:: Problem description ::
With the line containing "Model: Web application" as the final line, restate exactly every line of the data below from the first one onward, and copy no pictures.

Dataset entries Block Start

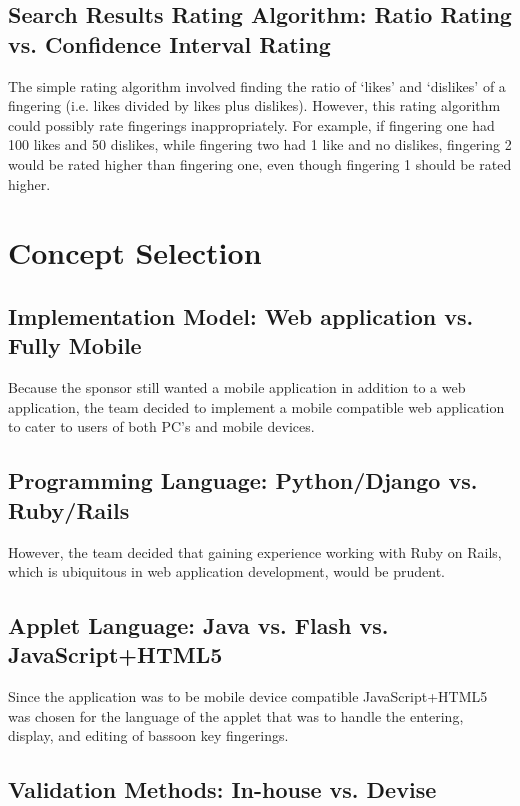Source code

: \documentclass[12pt,english]{article}
\begin{document}
\subsection{Search Results Rating Algorithm: Ratio Rating vs. Confidence Interval
Rating}

The simple rating algorithm involved finding the ratio of `likes'
and `dislikes' of a fingering (i.e. likes divided by likes plus dislikes).
However, this rating algorithm could possibly rate fingerings inappropriately.
For example, if fingering one had 100 likes and 50 dislikes, while
fingering two had 1 like and no dislikes, fingering 2 would be rated
higher than fingering one, even though fingering 1 should be rated
higher.

\section{Concept Selection}


\subsection{Implementation Model: Web application vs. Fully Mobile}

Because the sponsor still wanted a mobile application in addition
to a web application, the team decided to implement a mobile compatible
web application to cater to users of both PC's and mobile devices.


\subsection{Programming Language: Python/Django vs. Ruby/Rails}

However, the team decided that gaining experience working with Ruby
on Rails, which is ubiquitous in web application development, would
be prudent.

\subsection{Applet Language: Java vs. Flash vs. JavaScript+HTML5}

Since the application was to be mobile device compatible JavaScript+HTML5
was chosen for the language of the applet that was to handle the entering,
display, and editing of bassoon key fingerings.

\subsection{Validation Methods: In-house vs. Devise}
\end{document}
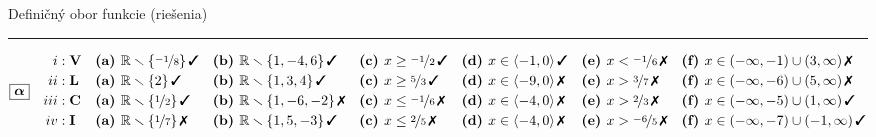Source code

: \documentclass[10pt]{report}
\begin{document}
\newpage
\begin{landscape}
\begin{center}
{\huge Definičný obor funkcie (riešenia)}\\[4mm]
\begin{varwidth}{\linewidth}
\begin{center}
\footnotesize
\rule[1mm]{\linewidth}{0.5pt}
$\boxed{\bm{\alpha}} \quad \begin{aligned}
\romannumeral1 : \; &\textbf{V} 
 &&\mathrm{\textbf{(a) }}  \mathbb{R} \smallsetminus\{\nicefrac{-1}{8} \}\,\text{\ding{51}}
 &&\mathrm{\textbf{(b) }}  \mathbb{R} \smallsetminus\{1,-4,6 \}\,\text{\ding{51}}
 &&\mathrm{\textbf{(c) }} x\geq\nicefrac{-1}{2}\,\text{\ding{51}}
 &&\mathrm{\textbf{(d) }} x\in\langle-1 , 0\rangle\,\text{\ding{51}}
 &&\mathrm{\textbf{(e) }} x<\nicefrac{-1}{6}\,\text{\ding{55}}
 &&\mathrm{\textbf{(f) }} x\in(-\infty , -1)\cup(3 , \infty)\,\text{\ding{55}}
\\[-0.2mm]
\romannumeral2 : \; &\textbf{L} 
 &&\mathrm{\textbf{(a) }}  \mathbb{R} \smallsetminus\{2 \}\,\text{\ding{51}}
 &&\mathrm{\textbf{(b) }}  \mathbb{R} \smallsetminus\{1,3,4 \}\,\text{\ding{51}}
 &&\mathrm{\textbf{(c) }} x\geq\nicefrac{5}{3}\,\text{\ding{51}}
 &&\mathrm{\textbf{(d) }} x\in\langle-9 , 0\rangle\,\text{\ding{55}}
 &&\mathrm{\textbf{(e) }} x>\nicefrac{3}{7}\,\text{\ding{55}}
 &&\mathrm{\textbf{(f) }} x\in(-\infty , -6)\cup(5 , \infty)\,\text{\ding{55}}
\\[-0.2mm]
\romannumeral3 : \; &\textbf{C} 
 &&\mathrm{\textbf{(a) }}  \mathbb{R} \smallsetminus\{\nicefrac{1}{2} \}\,\text{\ding{51}}
 &&\mathrm{\textbf{(b) }}  \mathbb{R} \smallsetminus\{1,-6,-2 \}\,\text{\ding{55}}
 &&\mathrm{\textbf{(c) }} x\leq\nicefrac{-1}{6}\,\text{\ding{55}}
 &&\mathrm{\textbf{(d) }} x\in\langle-4 , 0\rangle\,\text{\ding{55}}
 &&\mathrm{\textbf{(e) }} x>\nicefrac{2}{3}\,\text{\ding{55}}
 &&\mathrm{\textbf{(f) }} x\in(-\infty , -5)\cup(1 , \infty)\,\text{\ding{51}}
\\[-0.2mm]
\romannumeral4 : \; &\textbf{I} 
 &&\mathrm{\textbf{(a) }}  \mathbb{R} \smallsetminus\{\nicefrac{1}{7} \}\,\text{\ding{55}}
 &&\mathrm{\textbf{(b) }}  \mathbb{R} \smallsetminus\{1,5,-3 \}\,\text{\ding{51}}
 &&\mathrm{\textbf{(c) }} x\leq\nicefrac{2}{5}\,\text{\ding{55}}
 &&\mathrm{\textbf{(d) }} x\in\langle-4 , 0\rangle\,\text{\ding{55}}
 &&\mathrm{\textbf{(e) }} x>\nicefrac{-6}{5}\,\text{\ding{55}}
 &&\mathrm{\textbf{(f) }} x\in(-\infty , -7)\cup(-1 , \infty)\,\text{\ding{51}}
\end{aligned} $

\end{center}
\end{varwidth}
\end{center}
\end{landscape}
\end{document}
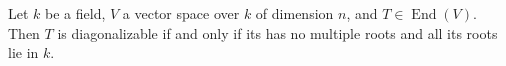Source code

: \documentclass[12pt]{article}
\begin{document}
Let $k$ be a field, $V$ a vector space over $k$ of dimension $n$, 
and $T \in \operatorname{End}(V)$. Then $T$ is diagonalizable if and only if its  has no multiple roots and all its roots lie in $k$.
\end{document}
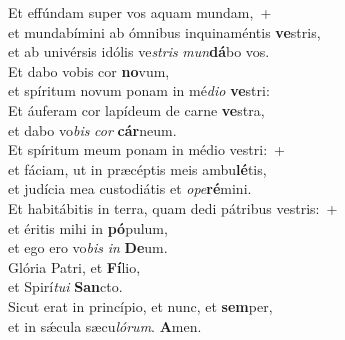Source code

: \evenverse Et effúndam super vos aquam mundam,~+\\\evenverse  et mundabímini ab ómnibus inquinaméntis \textbf{ve}stris,~\*\\
\evenverse et ab univérsis idólis ve\textit{stris} \textit{mun}\textbf{dá}bo vos.\\
\oddverse Et dabo vobis cor \textbf{no}vum,~\*\\
\oddverse et spíritum novum ponam in mé\textit{di}\textit{o} \textbf{ve}stri:\\
\evenverse Et áuferam cor lapídeum de carne \textbf{ve}stra,~\*\\
\evenverse et dabo vo\textit{bis} \textit{cor} \textbf{cár}neum.\\
\oddverse Et spíritum meum ponam in médio vestri:~+\\
\oddverse  et fáciam, ut in præcéptis meis ambu\textbf{lé}tis,~\*\\
\oddverse et judícia mea custodiátis et \textit{o}\textit{pe}\textbf{ré}mini.\\
\evenverse Et habitábitis in terra, quam dedi pátribus vestris:~+\\
\evenverse  et éritis mihi in \textbf{pó}pulum,~\*\\
\evenverse et ego ero vo\textit{bis} \textit{in} \textbf{De}um.\\
\oddverse Glória Patri, et \textbf{Fí}lio,~\*\\
\oddverse et Spirí\textit{tu}\textit{i} \textbf{San}cto.\\
\evenverse Sicut erat in princípio, et nunc, et \textbf{sem}per,~\*\\
\evenverse et in sǽcula sæcu\textit{ló}\textit{rum}. \textbf{A}men.\\
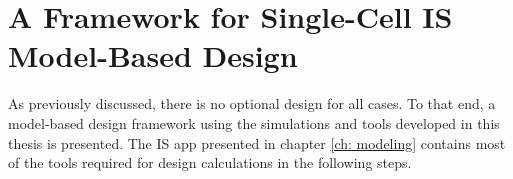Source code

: 

\section[IS Model-Based Design Framework]{A Framework for Single-Cell IS Model-Based Design}

\par As previously discussed, there is no optional design for all cases. To that end, a model-based design framework using the simulations and tools developed in this thesis is presented. The IS app presented in chapter \ref{ch: modeling} contains most of the tools required for design calculations in the following steps.

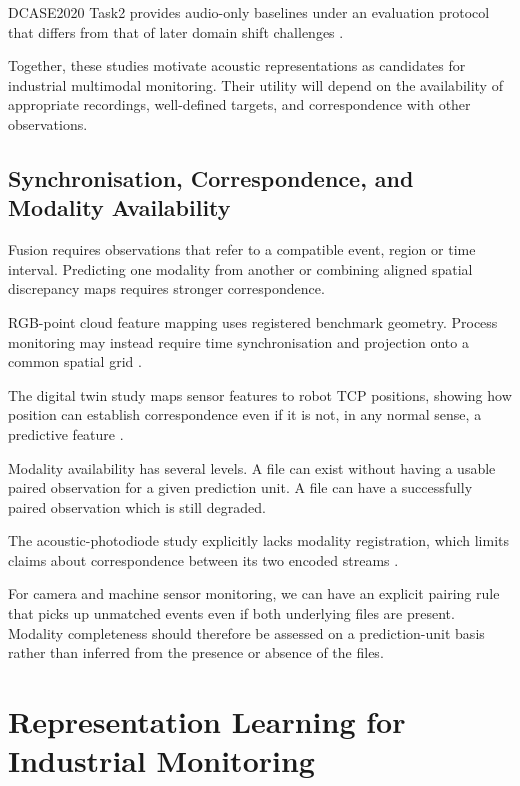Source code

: DCASE2020 Task2 provides audio-only baselines under an evaluation protocol that differs from that of
later domain shift challenges \parencite{koizumi_description_2020}.

Together, these studies motivate acoustic representations as candidates for industrial multimodal
monitoring. Their utility will depend on the availability of appropriate recordings, well-defined
targets, and correspondence with other observations.

\subsection{Synchronisation, Correspondence, and Modality Availability}

Fusion requires observations that refer to a compatible event, region or time interval. Predicting
one modality from another or combining aligned spatial discrepancy maps requires stronger
correspondence.

RGB-point cloud feature mapping uses registered benchmark geometry. Process monitoring may instead
require time synchronisation and projection onto a common spatial grid
\parencite{costanzino_multimodal_2024,petrich_multi-modal_2021}.

The digital twin study maps sensor features to robot TCP positions, showing how position can
establish correspondence even if it is not, in any normal sense, a predictive feature
\parencite{chen_multisensor_2023}.

Modality availability has several levels. A file can exist without having a usable paired
observation for a given prediction unit. A file can have a successfully paired observation which is
still degraded.

The acoustic-photodiode study explicitly lacks modality registration, which limits claims about
correspondence between its two encoded streams \parencite{li_feature-level_2022}.

For camera and machine sensor monitoring, we can have an explicit pairing rule that picks up
unmatched events even if both underlying files are present. Modality completeness should therefore
be assessed on a prediction-unit basis rather than inferred from the presence or absence of the
files.

\section{Representation Learning for Industrial Monitoring}

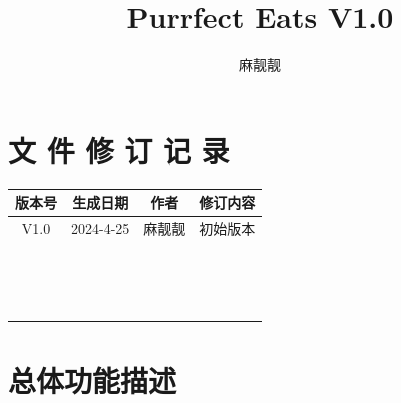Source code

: \documentclass{mancls}%
\title{Purrfect Eats V1.0}
\author{麻靓靓} %
\begin{document}
\section*{文 件 修 订 记 录}


\begin{longtable}{|c|c|c|c|}
  \hline
  \textbf{版本号} & \textbf{生成日期} & \textbf{作者} & \textbf{修订内容} \\
  \hline
  V1.0         & 2024-4-25     & 麻靓靓         & 初始版本          \\
  \hline
               &               &             &               \\
  \hline
               &               &             &               \\
  \hline
               &               &             &               \\
  \hline
               &               &             &               \\
  \hline
               &               &             &               \\
  \hline
               &               &             &               \\
  \hline
               &               &             &               \\
  \hline
               &               &             &               \\
  \hline
               &               &             &               \\
  \hline
               &               &             &               \\
  \hline
               &               &             &               \\
  \hline
               &               &             &               \\
  \hline
               &               &             &               \\
  \hline
               &               &             &               \\
  \hline
               &               &             &               \\
  \hline
\end{longtable}
\pagebreak

\section{总体功能描述}
\end{document}
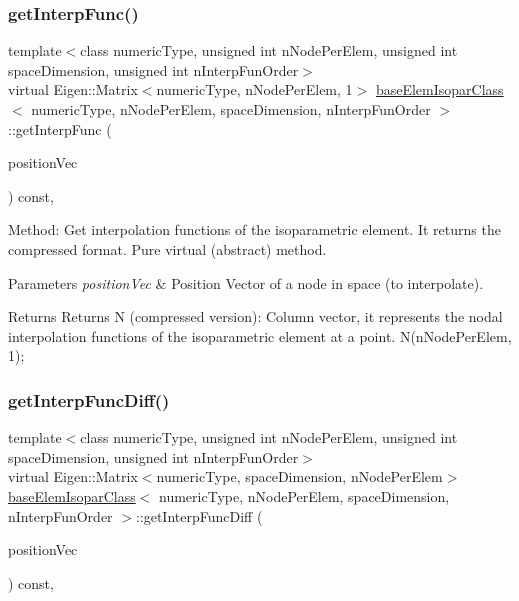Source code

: \subsubsection{\texorpdfstring{get\+Interp\+Func()}{evalInterpFunc()}}
{\footnotesize\ttfamily template$<$class numeric\+Type, unsigned int n\+Node\+Per\+Elem, unsigned int space\+Dimension, unsigned int n\+Interp\+Fun\+Order$>$ \\
virtual Eigen\+::\+Matrix$<$numeric\+Type, n\+Node\+Per\+Elem, 1$>$ \mbox{\hyperlink{classbase_elem_isopar_class}{base\+Elem\+Isopar\+Class}}$<$ numeric\+Type, n\+Node\+Per\+Elem, space\+Dimension, n\+Interp\+Fun\+Order $>$\+::get\+Interp\+Func (\begin{DoxyParamCaption}\item[{const Matrix$<$ numeric\+Type, space\+Dimension, 1 $>$ \&}]{position\+Vec }\end{DoxyParamCaption}) const\hspace{0.3cm}{\ttfamily [protected]}, {}}

Method\+: Get interpolation functions of the isoparametric element. It returns the compressed format. Pure virtual (abstract) method. 
\begin{DoxyParams}{Parameters}
{\em position\+Vec} & Position Vector of a node in space (to interpolate). \\
\hline
\end{DoxyParams}
\begin{DoxyReturn}{Returns}
Returns N (compressed version)\+: Column vector, it represents the nodal interpolation functions of the isoparametric element at a point. N(n\+Node\+Per\+Elem, 1); 
\end{DoxyReturn}
\mbox{\label{classbase_elem_isopar_class_ad157a292e3faeb3e95665cf29195e0f0}} 
\subsubsection{\texorpdfstring{get\+Interp\+Func\+Diff()}{evalInterpFuncDiff()}}
{\footnotesize\ttfamily template$<$class numeric\+Type, unsigned int n\+Node\+Per\+Elem, unsigned int space\+Dimension, unsigned int n\+Interp\+Fun\+Order$>$ \\
virtual Eigen\+::\+Matrix$<$numeric\+Type, space\+Dimension, n\+Node\+Per\+Elem$>$ \mbox{\hyperlink{classbase_elem_isopar_class}{base\+Elem\+Isopar\+Class}}$<$ numeric\+Type, n\+Node\+Per\+Elem, space\+Dimension, n\+Interp\+Fun\+Order $>$\+::get\+Interp\+Func\+Diff (\begin{DoxyParamCaption}\item[{const Matrix$<$ numeric\+Type, space\+Dimension, 1 $>$ \&}]{position\+Vec }\end{DoxyParamCaption}) const\hspace{0.3cm}{\ttfamily [protected]}, {}}

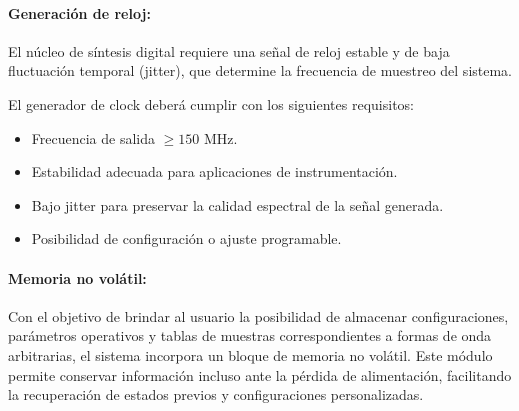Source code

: 
\paragraph{Generación de reloj:}
El núcleo de síntesis digital requiere una señal de reloj estable y de baja fluctuación temporal (jitter), que determine la frecuencia de muestreo del sistema.

El generador de clock deberá cumplir con los siguientes requisitos:

\begin{itemize}[label=\textbullet]
	\item Frecuencia de salida $\geq 150$ MHz.
	\item Estabilidad adecuada para aplicaciones de instrumentación.
	\item Bajo jitter para preservar la calidad espectral de la señal generada.
	\item Posibilidad de configuración o ajuste programable.
\end{itemize}


\paragraph{Memoria no volátil:}
Con el objetivo de brindar al usuario la posibilidad de almacenar configuraciones, parámetros operativos y tablas de muestras correspondientes a formas de onda arbitrarias, el sistema incorpora un bloque de memoria no volátil. Este módulo permite conservar información incluso ante la pérdida de alimentación, facilitando la recuperación de estados previos y configuraciones personalizadas.

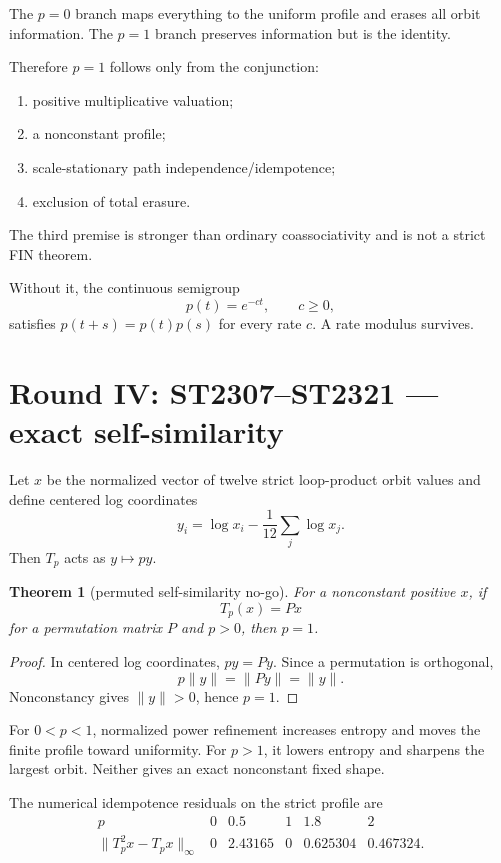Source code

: \documentclass[11pt,a4paper]{article}
\newtheorem{theorem}{Theorem}\newtheorem{proposition}{Proposition}
\begin{document}
The \(p=0\) branch maps everything to the uniform profile and erases all orbit
information.  The \(p=1\) branch preserves information but is the identity.

Therefore \(p=1\) follows only from the conjunction:
\begin{enumerate}
\item positive multiplicative valuation;
\item a nonconstant profile;
\item scale-stationary path independence/idempotence;
\item exclusion of total erasure.
\end{enumerate}
The third premise is stronger than ordinary coassociativity and is not a
strict FIN theorem.

Without it, the continuous semigroup
\[
 p(t)=e^{-ct},\qquad c\geq0,
\]
satisfies \(p(t+s)=p(t)p(s)\) for every rate \(c\).  A rate modulus survives.

\section{Round IV: ST2307--ST2321 --- exact self-similarity}

Let \(x\) be the normalized vector of twelve strict loop-product orbit values
and define centered log coordinates
\[
 y_i=\log x_i-\frac1{12}\sum_j\log x_j.
\]
Then \(T_p\) acts as \(y\mapsto py\).

\begin{theorem}[permuted self-similarity no-go]
For a nonconstant positive \(x\), if
\[
 T_p(x)=Px
\]
for a permutation matrix \(P\) and \(p>0\), then \(p=1\).
\end{theorem}
\begin{proof}
In centered log coordinates, \(py=Py\).  Since a permutation is orthogonal,
\[
 p\|y\|=\|Py\|=\|y\|.
\]
Nonconstancy gives \(\|y\|>0\), hence \(p=1\).
\end{proof}

For \(0<p<1\), normalized power refinement increases entropy and moves the
finite profile toward uniformity.  For \(p>1\), it lowers entropy and sharpens
the largest orbit.  Neither gives an exact nonconstant fixed shape.

The numerical idempotence residuals on the strict profile are
\[
\begin{array}{c|ccccc}
p&0&0.5&1&1.8&2\\ \hline
\|T_p^2x-T_px\|_\infty&0&2.43165&0&0.625304&0.467324.
\end{array}
\]
\end{document}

Dataset entries Block End

:: Result ::
Source code

: \documentclass[12pt,english]{article}
\begin{document}
\subsection{Search Results Rating Algorithm: Ratio Rating vs. Confidence Interval
Rating}

The simple rating algorithm involved finding the ratio of `likes'
and `dislikes' of a fingering (i.e. likes divided by likes plus dislikes).
However, this rating algorithm could possibly rate fingerings inappropriately.
For example, if fingering one had 100 likes and 50 dislikes, while
fingering two had 1 like and no dislikes, fingering 2 would be rated
higher than fingering one, even though fingering 1 should be rated
higher.

\section{Concept Selection}


\subsection{Implementation Model: Web application vs. Fully Mobile}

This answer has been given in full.